In SeaSearch, users can create any number of indexes. An index is a collection of documents that can be searched, and a document can contain multiple searchable fields. Users specify the fields contained in the index via mappings and can customize the analyzers available to the index through settings. Each field can specify either a built-in or custom analyzer. The analyzer is used to split the content of a field into searchable tokens.

Create Index¶

To create a SeaSearch index, you can configure the mappings and settings at the same time. For more details about mappings and settings, refer to the following sections.

ElasticSearch API: Create Index

Configure Mappings¶

Mappings define the types and attributes of fields in a document. Users can configure the mapping via the API.

SeaSearch supports the following field types:

text
keyword
numeric
bool
date
vector

Other types, such as flattened, object, nested, etc., are not supported, and mappings do not support modifying existing fields (new fields can be added).
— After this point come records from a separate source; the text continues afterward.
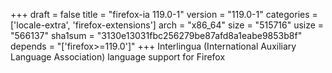 +++
draft = false
title = "firefox-ia 119.0-1"
version = "119.0-1"
categories = ['locale-extra', 'firefox-extensions']
arch = "x86_64"
size = "515716"
usize = "566137"
sha1sum = "3130e13031fbc256279be87afd8a1eabe9853b8f"
depends = "['firefox>=119.0']"
+++
Interlingua (International Auxiliary Language Association) language support for Firefox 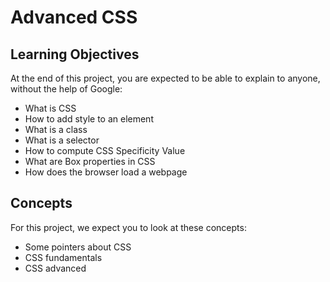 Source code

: # Advanced CSS

## Learning Objectives
At the end of this project, you are expected to be able to explain to anyone, without the help of Google:

- What is CSS
- How to add style to an element
- What is a class
- What is a selector
- How to compute CSS Specificity Value
- What are Box properties in CSS
- How does the browser load a webpage

## Concepts

For this project, we expect you to look at these concepts:

- Some pointers about CSS
- CSS fundamentals
- CSS advanced

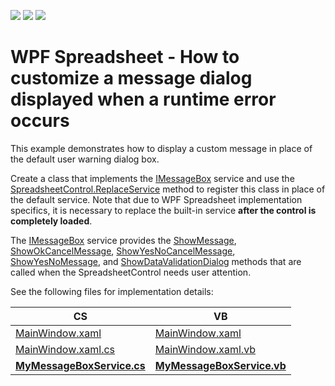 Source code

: <!-- default badges list -->
![](https://img.shields.io/endpoint?url=https://codecentral.devexpress.com/api/v1/VersionRange/143886538/17.1.3%2B)
[![](https://img.shields.io/badge/Open_in_DevExpress_Support_Center-FF7200?style=flat-square&logo=DevExpress&logoColor=white)](https://supportcenter.devexpress.com/ticket/details/T830548)
[![](https://img.shields.io/badge/📖_How_to_use_DevExpress_Examples-e9f6fc?style=flat-square)](https://docs.devexpress.com/GeneralInformation/403183)
<!-- default badges end -->
# WPF Spreadsheet - How to customize a message dialog displayed when a runtime error occurs


This example demonstrates how to display a custom message in place of the default user warning dialog box.

Create a class that implements the [IMessageBox](https://documentation.devexpress.com/CoreLibraries/DevExpress.XtraSpreadsheet.Services.IMessageBoxService.class) service and use the [SpreadsheetControl.ReplaceService](https://documentation.devexpress.com/WPF/DevExpress.Xpf.Spreadsheet.SpreadsheetControl.ReplaceService~T~.method) method to register this class in place of the default service. Note that due to WPF Spreadsheet implementation specifics, it is necessary to replace the built-in service **after the control is completely loaded**.

The [IMessageBox](https://documentation.devexpress.com/CoreLibraries/DevExpress.XtraSpreadsheet.Services.IMessageBoxService.class) service provides the [ShowMessage](https://documentation.devexpress.com/CoreLibraries/DevExpress.XtraSpreadsheet.Services.IMessageBoxService.ShowMessage.method), [ShowOkCancelMessage](https://documentation.devexpress.com/CoreLibraries/DevExpress.XtraSpreadsheet.Services.IMessageBoxService.ShowOkCancelMessage.method), [ShowYesNoCancelMessage](https://documentation.devexpress.com/CoreLibraries/DevExpress.XtraSpreadsheet.Services.IMessageBoxService.ShowYesNoCancelMessage.method), [ShowYesNoMessage](https://documentation.devexpress.com/CoreLibraries/DevExpress.XtraSpreadsheet.Services.IMessageBoxService.ShowYesNoMessage.method), and [ShowDataValidationDialog](https://documentation.devexpress.com/CoreLibraries/DevExpress.XtraSpreadsheet.Services.IMessageBoxService.ShowDataValidationDialog.method) methods that are called when the SpreadsheetControl needs user attention.

See the following files for implementation details:

CS | VB
------------ | -------------
[MainWindow.xaml](./CS/WpfSpreadsheet_MessageBoxService/MainWindow.xaml) | [MainWindow.xaml](./VB/WpfSpreadsheet_MessageBoxService/MainWindow.xaml)
[MainWindow.xaml.cs](./CS/WpfSpreadsheet_MessageBoxService/MainWindow.xaml.cs) | [MainWindow.xaml.vb](./VB/WpfSpreadsheet_MessageBoxService/MainWindow.xaml.vb)
[**MyMessageBoxService.cs**](./CS/WpfSpreadsheet_MessageBoxService/MyMessageBoxService.cs) | [**MyMessageBoxService.vb**](./VB/WpfSpreadsheet_MessageBoxService/MyMessageBoxService.vb)
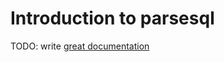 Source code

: # Introduction to parsesql

TODO: write [great documentation](http://jacobian.org/writing/what-to-write/)

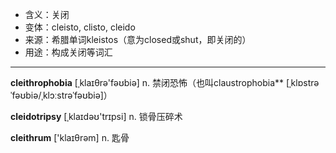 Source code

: - <span class="definition">含义：关闭</span>
- <span class="definition">变体：cleisto, clisto, cleido</span>
- <span class="definition">来源：希腊单词kleistos（意为closed或shut，即关闭的）</span>
- <span class="definition">用途：构成关闭等词汇</span>

---

<span class="vocabulary">**cleithrophobia**</span> [ˌklaɪθrə'fəʊbiə] n. 禁闭恐怖（也叫claustrophobia**</span> [ˌklɒstrəˈfəʊbiə/ˌklɔːstrəˈfəʊbiə]）

<span class="vocabulary">**cleidotripsy**</span> [ˌklaɪdəʊ'trɪpsi] n. 锁骨压碎术

<span class="vocabulary">**cleithrum**</span> ['klaɪθrәm] n. 匙骨


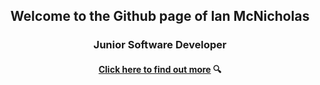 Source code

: ## <p align="center">Welcome to the Github page of Ian McNicholas<p>

### <p align="center">Junior Software Developer<p>
  
#### <p align="center">[Click here to find out more](https://www.github.com/ianmcnicholas/cv) 🔍<p>

<!--
**ianmcnicholas/ianmcnicholas** is a ✨ _special_ ✨ repository because its `README.md` (this file) appears on your GitHub profile.

Here are some ideas to get you started:

- 🔭 I’m currently working on ...
- 🌱 I’m currently learning ...
- 👯 I’m looking to collaborate on ...
- 🤔 I’m looking for help with ...
- 💬 Ask me about ...
- 📫 How to reach me: ...
- 😄 Pronouns: ...
- ⚡ Fun fact: ...
-->
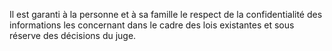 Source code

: Il est garanti à la personne et à sa famille le respect de la confidentialité des informations les concernant dans le cadre des lois existantes et sous réserve des décisions du juge.
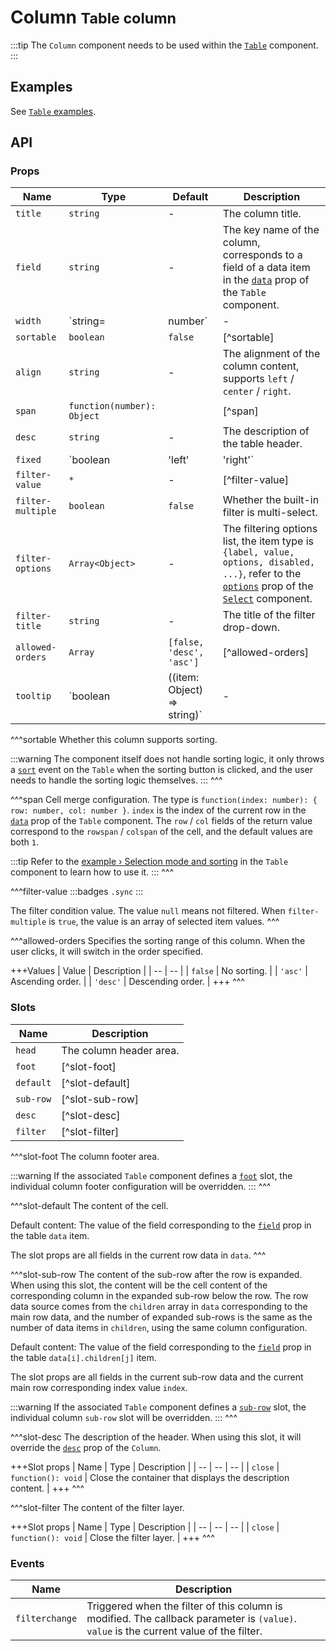 # Column <small>Table column</small>

:::tip
The `Column` component needs to be used within the [`Table`](./table) component.
:::

## Examples

See [`Table` examples](./table#examples).

## API

### Props

| Name | Type | Default | Description |
| -- | -- | -- | -- |
| ``title`` | `string` | - | The column title. |
| ``field`` | `string` | - | The key name of the column, corresponds to a field of a data item in the [`data`](./table#props-data) prop of the `Table` component. |
| ``width`` | `string=|number` | - | The width of the column in pixel value. |
| ``sortable`` | `boolean` | `false` | [^sortable] |
| ``align`` | `string` | - | The alignment of the column content, supports `left` / `center` / `right`. |
| ``span`` | `function(number): Object` | | [^span] |
| ``desc`` | `string` | - | The description of the table header. |
| ``fixed`` | `boolean | 'left' | 'right'` | `false` | Whether the column is fixed. `'left'` means fixed on the left side, `'right'` means fixed on the right side. |
| ``filter-value`` | `*` | - | [^filter-value] |
| ``filter-multiple`` | `boolean` | `false` | Whether the built-in filter is multi-select. |
| ``filter-options`` | `Array<Object>` | - | The filtering options list, the item type is `{label, value, options, disabled, ...}`, refer to the [`options`](./select#props-options) prop of the [`Select`](./select) component. |
| ``filter-title`` | `string` | - | The title of the filter drop-down. |
| ``allowed-orders`` | `Array` | `[false, 'desc', 'asc']` | [^allowed-orders] |
| ``tooltip`` | `boolean | ((item: Object) => string)` | - | Whether to automatically display a hover tooltip when the content overflows. The default is to display the `textContent` of the current cell. When a function is passed in, the `item` parameter is the entire data item, and the returned string will be displayed as the tooltip content. |

^^^sortable
Whether this column supports sorting.

:::warning
The component itself does not handle sorting logic, it only throws a [`sort`](./table#events-sort) event on the `Table` when the sorting button is clicked, and the user needs to handle the sorting logic themselves.
:::
^^^

^^^span
Cell merge configuration. The type is `function(index: number): { row: number, col: number }`. `index` is the index of the current row in the [`data`](./table#props-data) prop of the `Table` component. The `row` / `col` fields of the return value correspond to the `rowspan` / `colspan` of the cell, and the default values are both `1`.

:::tip
Refer to the [example › Selection mode and sorting](./table#selection-mode-and-sorting) in the `Table` component to learn how to use it.
:::
^^^

^^^filter-value
:::badges
`.sync`
:::

The filter condition value. The value `null` means not filtered. When `filter-multiple` is `true`, the value is an array of selected item values.
^^^

^^^allowed-orders
Specifies the sorting range of this column. When the user clicks, it will switch in the order specified.

+++Values
| Value | Description |
| -- | -- |
| `false` | No sorting. |
| `'asc'` | Ascending order. |
| `'desc'` | Descending order. |
+++
^^^

### Slots

| Name | Description |
| -- | -- |
| ``head`` | The column header area. |
| ``foot`` | [^slot-foot] |
| ``default`` | [^slot-default] |
| ``sub-row`` | [^slot-sub-row] |
| ``desc`` | [^slot-desc] |
| ``filter`` | [^slot-filter] |

^^^slot-foot
The column footer area.

:::warning
If the associated `Table` component defines a [`foot`](./table#slots-foot) slot, the individual column footer configuration will be overridden.
:::
^^^

^^^slot-default
The content of the cell.

Default content: The value of the field corresponding to the [`field`](#props-field) prop in the table `data` item.

The slot props are all fields in the current row data in `data`.
^^^

^^^slot-sub-row
The content of the sub-row after the row is expanded. When using this slot, the content will be the cell content of the corresponding column in the expanded sub-row below the row. The row data source comes from the `children` array in `data` corresponding to the main row data, and the number of expanded sub-rows is the same as the number of data items in `children`, using the same column configuration.

Default content: The value of the field corresponding to the [`field`](#props-field) prop in the table `data[i].children[j]` item.

The slot props are all fields in the current sub-row data and the current main row corresponding index value `index`.

:::warning
If the associated `Table` component defines a [`sub-row`](./table#slots-sub-row) slot, the individual column `sub-row` slot will be overridden.
:::
^^^

^^^slot-desc
The description of the header. When using this slot, it will override the [`desc`](#props-desc) prop of the `Column`.

+++Slot props
| Name | Type | Description |
| -- | -- | -- |
| `close` | `function(): void` | Close the container that displays the description content. |
+++
^^^

^^^slot-filter
The content of the filter layer.

+++Slot props
| Name | Type | Description |
| -- | -- | -- |
| `close` | `function(): void` | Close the filter layer. |
+++
^^^

### Events

| Name | Description |
| -- | -- |
| ``filterchange`` | Triggered when the filter of this column is modified. The callback parameter is `(value)`. `value` is the current value of the filter. |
ElasticSearch Mappings API: Put Mapping

ElasticSearch Mappings Explanation: Mapping Types

Configure Settings¶

Index settings control the properties of the index. The most commonly used property is analysis, which allows you to customize the analyzers for the index. The analyzers defined here can be used by fields in the mappings.

ElasticSearch Settings API: Update Settings

ElasticSearch related explanation: - Analyzer Concepts - Specifying Analyzers

Analyzer Support¶

Analyzers can be configured as default when creating an index, or they can be set for specific fields. (See the previous section for related concepts from the ES documentation.)

SeaSearch supports the following analyzers, which can be found here: ZincSearch Documentation. The concepts such as tokenization and token filters are consistent with ES and support most of the commonly used analyzers and tokenizers in ES.

Chinese Analyzer¶

To enable the Chinese analyzer in the system, set the environment variable ZINC_PLUGIN_GSE_ENABLE=true.

If you need more comprehensive support for Chinese word dictionaries, set ZINC_PLUGIN_GSE_DICT_EMBED = BIG.

GSE is a standard analyzer, so you can directly assign the Chinese analyzer to fields in the mappings:

PUT /es/my-index/_mappings
{
  "properties": {
    "content": { 
        "type": "text",
        "analyzer": "gse_standard"
      }
  }
}

If users have custom tokenization habits, they can specify their dictionary files by setting the environment variable ZINC_PLUGIN_GSE_DICT_PATH=${DICT_PATH}, where DICT_PATH is the actual path to the dictionary files. The user.txt file contains the dictionary, and the stop.txt file contains stop words. Each line contains a single word.

GSE will load the dictionary and stop words from this path and use the user-defined dictionary to segment Chinese sentences.